By Elsie Gillis
It was 1935. The
Depression was still taking its toll. My father had been out of work for many,
many months, only picking up odds and ends in jobs from time to time. Mother
was holding us together financially by working as a chambermaid at the Newhouse
Hotel.
Every morning after
breakfast and after family prayer, my mother would leave for work, my sister
and I for school and Father would take his prearranged route up one side of
State Street, down the other side, up the east side of Main Street and down the
west side. Many businessmen whom Daddy had come to know well were on the
lookout for jobs he could fill.
On this morning, a few
days before Christmas, it seemed to me he pleaded with his God in family prayer
with added fervor. He asked him to please bless him this day that something
would open up so he might provide a Christmas for his family.
Up and down State Street,
up Main Street and the greeting was the same. Nothing! Discouraged, he stopped
at Weidner's Shoe Repair Shop. This good man always had some hot Postum
"on" for Daddy to help warm him up, as the weather was bitter. He
also had a two-day job for my father which, of course, raised my father's
spirits.
As they sipped their
Postum together in the rear of the shop, Mr. Weidner handed Daddy a package.
"A goose for your Christmas dinner," he said. "A lady who owed
me some money for shoe repair brought it in this morning. I already have a
turkey for our dinner so I thought, 'I will give this to Max.' "
Leaving Weidner's Shoe
Repair, all the way down Main Street, he walked with a heart full of gratitude
and thanksgiving. For the first time he could hear the sound of Christmas in
the air and see the beauty of the Christmas season in the shop windows. He was
going to take Elsa a goose she could prepare for their Christmas dinner. In his
mind he made plans on how he would present this wonderful bird to her. In his
mind he could see the expression on her face, and that warmed him, too.
To warm him further, he
took his usual journey through the Broadway entrance of Auerbach's department
store and out the State Street entrance, cutting off a half block from the
cold. As he was making his way through the holiday crowd, he met a German woman
from his hometown in Germany. She had recently been left a widow with two
children to raise.
Father greeted her, saying
"Frhliches Weinachten" (Merry Christmas), and the woman began to cry.
"It will not be a
merry Christmas for us. I have only one loaf of bread in my house. That will be
our Christmas dinner."
Father held his goose
tightly under his arm because something in him was saying, "Give her the
goose." And he was arguing back, "But I asked you for a blessing for
my family this morning. This goose is your answer. It would bring such
happiness to my Elsa and the girls." And he pressed the goose more tightly
to him.
"Give her the
goose" rang clearly still, and he gave the woman the goose.
Now his spirits sank to
the very depths. How could he go home? How could he tell Elsa that he had had a
goose for them — they deserved it so — and he'd given it away? How could he bear to see her tears?
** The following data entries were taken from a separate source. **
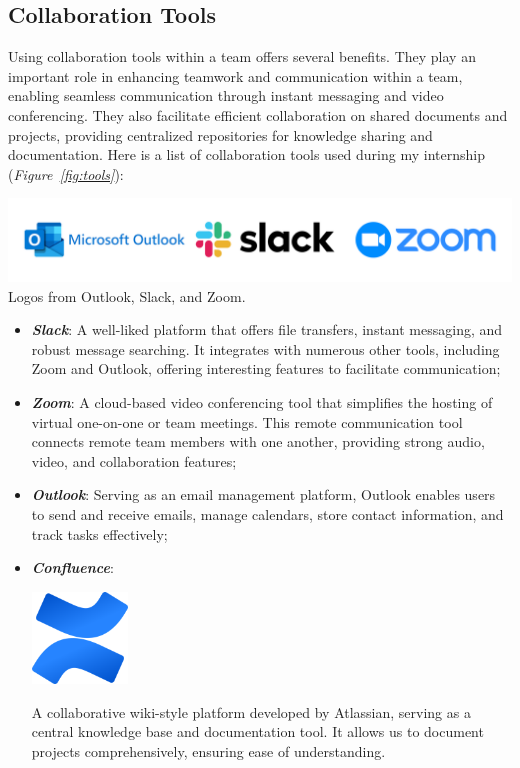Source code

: \subsection{Collaboration Tools}
Using collaboration tools within a team offers several benefits. They play an important role in enhancing teamwork and communication within a team, enabling seamless communication through instant messaging and video conferencing. They also facilitate efficient collaboration on shared documents and projects, providing centralized repositories for knowledge sharing and documentation. Here is a list of collaboration tools used during my internship (\textit{Figure~\ref{fig:tools}}):
\begin{center}
    \centering
    \includegraphics[width=\textwidth]{Images/tools.png}
    Logos from Outlook\cite{Outlook}, Slack\cite{slack}, and Zoom\cite{zoom}.
    \label{fig:tools}
\end{center}
\begin{itemize}
    \item \textbf{\textit{Slack}}: A well-liked platform that offers file transfers, instant messaging, and robust message searching. It integrates with numerous other tools, including Zoom and Outlook, offering interesting features to facilitate communication;
    \item \textbf{\textit{Zoom}}: A cloud-based video conferencing tool that simplifies the  hosting of virtual one-on-one or team meetings. This remote communication tool connects remote team members with one another, providing strong audio, video, and collaboration features;
    \item \textbf{\textit{Outlook}}: Serving as an email management platform, Outlook enables users to send and receive emails, manage calendars, store contact information, and track tasks effectively;
    \item \textbf{\textit{Confluence}}:
          \begin{center}
              \centering
              \includegraphics[width=0.2\textwidth]{Images/confluence_logo.png}
               \cite{Confluence}
              \label{fig:confluence}
          \end{center}
          A collaborative wiki-style platform developed by Atlassian, serving as a central knowledge base and documentation tool. It allows us to document projects comprehensively, ensuring ease of understanding.
\end{itemize}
He did not want to go home. In utter despair he walked the next three blocks to
his home oblivious to the cold, oblivious to everything except his sadness.
Mother met him at the door
with a broad smile and a pan holding a dressed chicken. A friend from Logan had
dropped by only a few minutes earlier with the chicken.
"The Lord giveth and
the Lord taketh away." At the time he was taking away a goose from Daddy
and giving it to this widow whom he'd known in Germany, he was giving us a
chicken plus some nuts from a friend.
As though that wasn't
miracle enough, my sister, coming home from school that day, was stopped by a
man who asked her what she wanted for Christmas. Her answer was: "A pair
of anklets and some paper dolls." She wanted the Dionne Quintuplet paper
dolls. "Is that all?" the man said to her. "Yes," she said,
"because my daddy is out of work." The man handed her a $5 bill.
On Christmas Eve, at 4
p.m. we went to town with our parents. At Kresses' five-and-dime store, they
bought my sister and me each a pair of socks and a paper doll cutout book.
I remember that Christmas
of 1935 as one of the most joyous I've ever known.